Head held high, she walked past him into the house. Inside, all was dim and cool and quiet. The homestead was much bigger than Copper had imagined from outside, with several corridors leading off from the long entrance hall, and it had a kind of dusty charm that she had somehow not expected to find this far from any kind of civilisation.

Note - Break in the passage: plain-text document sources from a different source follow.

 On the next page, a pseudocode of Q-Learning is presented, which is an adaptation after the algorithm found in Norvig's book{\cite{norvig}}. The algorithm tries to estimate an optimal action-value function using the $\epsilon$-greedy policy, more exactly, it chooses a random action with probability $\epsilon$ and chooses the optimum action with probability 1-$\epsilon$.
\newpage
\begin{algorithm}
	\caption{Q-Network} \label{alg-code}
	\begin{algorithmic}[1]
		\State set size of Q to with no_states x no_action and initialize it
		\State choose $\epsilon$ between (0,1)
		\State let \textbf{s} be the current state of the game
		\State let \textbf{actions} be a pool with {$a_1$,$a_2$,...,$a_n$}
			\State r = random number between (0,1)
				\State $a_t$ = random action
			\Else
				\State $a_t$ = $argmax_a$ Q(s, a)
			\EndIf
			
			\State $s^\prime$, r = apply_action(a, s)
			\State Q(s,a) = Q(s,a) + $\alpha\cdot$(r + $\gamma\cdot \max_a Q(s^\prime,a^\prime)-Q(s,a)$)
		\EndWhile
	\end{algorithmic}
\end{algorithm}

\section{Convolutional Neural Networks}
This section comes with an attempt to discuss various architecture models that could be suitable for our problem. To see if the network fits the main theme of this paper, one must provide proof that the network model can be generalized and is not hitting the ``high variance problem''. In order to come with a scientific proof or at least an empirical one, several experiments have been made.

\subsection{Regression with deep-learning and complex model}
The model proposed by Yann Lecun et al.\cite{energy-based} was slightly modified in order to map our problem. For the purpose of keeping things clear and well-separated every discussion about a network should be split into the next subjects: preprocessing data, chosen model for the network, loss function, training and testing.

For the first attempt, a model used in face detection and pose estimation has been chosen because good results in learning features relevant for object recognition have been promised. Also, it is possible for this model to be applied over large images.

Mal led the way along to a very large, very untidy kitchen with a door onto the back verandah. Through the window, Copper could see a dusty yard shaded by a gnarled old gum and surrounded by a collection of outbuildings, a tall windmill and two enormous iron water tanks. To one side lay the creek, where cockatoos wheeled out of the trees and galahs darted over the water, turning in flashes of pink and grey, and in the distance an irrigated paddock looked extraordinarily green and lush compared to the expanse of bare holding yards that stretched out of sight. Copper could just make out some cattle milling around in the pens, lifting clouds of red dust with their hooves.

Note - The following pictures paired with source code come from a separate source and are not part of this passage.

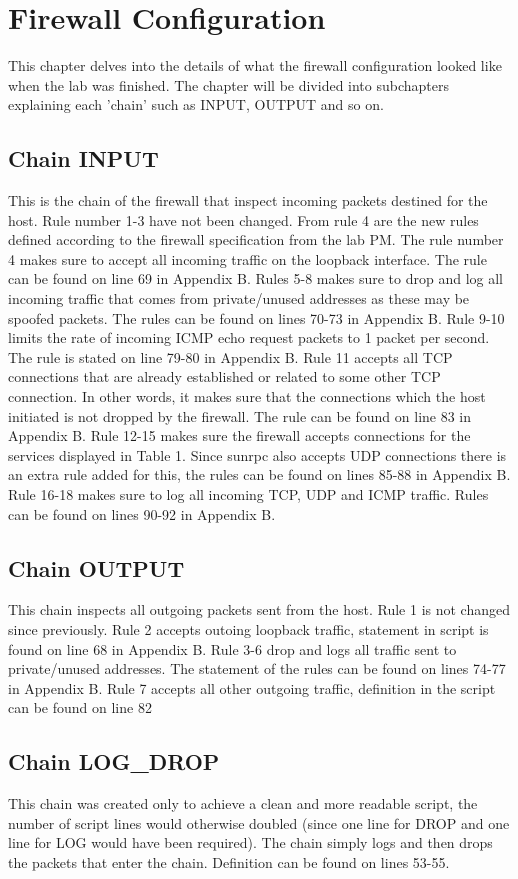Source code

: \section{Firewall Configuration}
\label{sec:config}
This chapter delves into the details of what the firewall configuration looked like when the lab was finished. The chapter will be divided into subchapters explaining each 'chain' such as INPUT, OUTPUT and so on.
\subsection{Chain INPUT}
This is the chain of the firewall that inspect incoming packets destined for the host. Rule number 1-3 have not been changed. From rule 4  are the new rules defined according to the firewall specification from the lab PM. The rule number 4 makes sure to accept all incoming traffic on the loopback interface. The rule can be found on line 69 in Appendix B. Rules 5-8 makes sure to drop and log all incoming traffic that comes from private/unused addresses as these may be spoofed packets. The rules can be found on lines 70-73 in Appendix B. Rule 9-10 limits the rate of incoming ICMP echo request packets to 1 packet per second. The rule is stated on line 79-80 in Appendix B. Rule 11 accepts all TCP connections that are already established or related to some other TCP connection. In other words, it makes sure that the connections which the host initiated is not dropped by the firewall. The rule can be found on line 83 in Appendix B. Rule 12-15 makes sure the firewall accepts connections for the services displayed in Table 1. Since sunrpc also accepts UDP connections there is an extra rule added for this, the rules can be found on lines 85-88 in Appendix B. Rule 16-18 makes sure to log all incoming TCP, UDP and ICMP traffic. Rules can be found on lines 90-92 in Appendix B.

\subsection{Chain OUTPUT}
This chain inspects all outgoing packets sent from the host. Rule 1 is not changed since previously. Rule 2 accepts outoing loopback traffic, statement in script is found on line 68 in Appendix B. Rule 3-6 drop and logs all traffic sent to private/unused addresses. The statement of the rules can be found on lines 74-77 in Appendix B. Rule 7 accepts all other outgoing traffic, definition in the script can be found on line 82

\subsection{Chain LOG_DROP}
This chain was created only to achieve a clean and more readable script, the number of script lines would otherwise doubled (since one line for DROP and one line for LOG would have been required). The chain simply logs and then drops the packets that enter the chain. Definition can be found on lines 53-55.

Tossing his hat onto the table, Mal crossed over to the sink and filled up the kettle. ‘Tea?’
‘Er...yes...thank you.’ Copper took off her sunglasses and sank down into a chair. She felt very odd.

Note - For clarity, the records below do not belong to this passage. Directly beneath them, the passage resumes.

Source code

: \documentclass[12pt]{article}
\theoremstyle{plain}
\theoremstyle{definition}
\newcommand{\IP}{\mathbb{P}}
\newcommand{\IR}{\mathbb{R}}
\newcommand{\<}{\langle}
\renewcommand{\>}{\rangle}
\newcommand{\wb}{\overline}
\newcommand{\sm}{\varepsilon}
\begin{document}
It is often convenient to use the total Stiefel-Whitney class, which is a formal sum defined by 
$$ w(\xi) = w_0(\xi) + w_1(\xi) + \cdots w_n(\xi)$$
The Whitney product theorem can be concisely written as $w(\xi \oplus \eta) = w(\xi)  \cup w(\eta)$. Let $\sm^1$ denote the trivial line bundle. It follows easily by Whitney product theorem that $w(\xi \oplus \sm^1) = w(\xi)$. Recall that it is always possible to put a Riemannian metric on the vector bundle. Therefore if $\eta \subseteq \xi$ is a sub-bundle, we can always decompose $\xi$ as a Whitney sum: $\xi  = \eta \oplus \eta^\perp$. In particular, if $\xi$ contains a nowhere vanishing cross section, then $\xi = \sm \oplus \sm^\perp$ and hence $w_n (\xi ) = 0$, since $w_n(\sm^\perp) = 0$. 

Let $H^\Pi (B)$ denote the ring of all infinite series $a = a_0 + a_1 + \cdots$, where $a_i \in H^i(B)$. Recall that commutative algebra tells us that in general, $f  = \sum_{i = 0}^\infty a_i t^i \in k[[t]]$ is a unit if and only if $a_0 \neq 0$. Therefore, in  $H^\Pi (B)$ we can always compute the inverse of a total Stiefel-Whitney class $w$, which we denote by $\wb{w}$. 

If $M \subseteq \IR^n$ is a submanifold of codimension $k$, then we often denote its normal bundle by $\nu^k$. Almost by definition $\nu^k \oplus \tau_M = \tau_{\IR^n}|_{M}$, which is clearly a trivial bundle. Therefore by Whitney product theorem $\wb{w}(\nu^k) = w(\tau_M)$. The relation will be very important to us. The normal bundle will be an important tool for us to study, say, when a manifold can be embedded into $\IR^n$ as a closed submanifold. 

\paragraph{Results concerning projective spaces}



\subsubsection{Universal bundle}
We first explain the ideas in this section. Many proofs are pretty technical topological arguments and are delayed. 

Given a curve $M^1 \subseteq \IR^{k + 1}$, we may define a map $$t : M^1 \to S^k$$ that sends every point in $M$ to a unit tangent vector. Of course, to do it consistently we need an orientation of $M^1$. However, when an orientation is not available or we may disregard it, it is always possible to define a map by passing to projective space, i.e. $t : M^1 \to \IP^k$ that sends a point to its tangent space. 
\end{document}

At times, perhaps more often than she wanted to admit, she had dreamt about meeting Mal again. Her fantasies had usually involved them catching sight of each other unexpectedly, their faces lighting up with instant recognition. Sometimes she had pictured him shouldering his way through crowds towards her, reaching for her hands, surrendering to the same electric attraction that had brought them together the first night they met. Or she had let herself imagine him looking deep into her eyes and explaining how he had lost her address and spent the last seven years scouring England and Australia to find her again.
What she hadn’t imagined was that he would behave as if he had never seen her before in his life and calmly offer her a cup of tea!
Copper sighed inwardly. Perhaps it was just as well. She mustn’t forget that she was here to set up a vital deal, and trying to negotiate with a man who remembered the past as clearly as she did would have been more than a little awkward.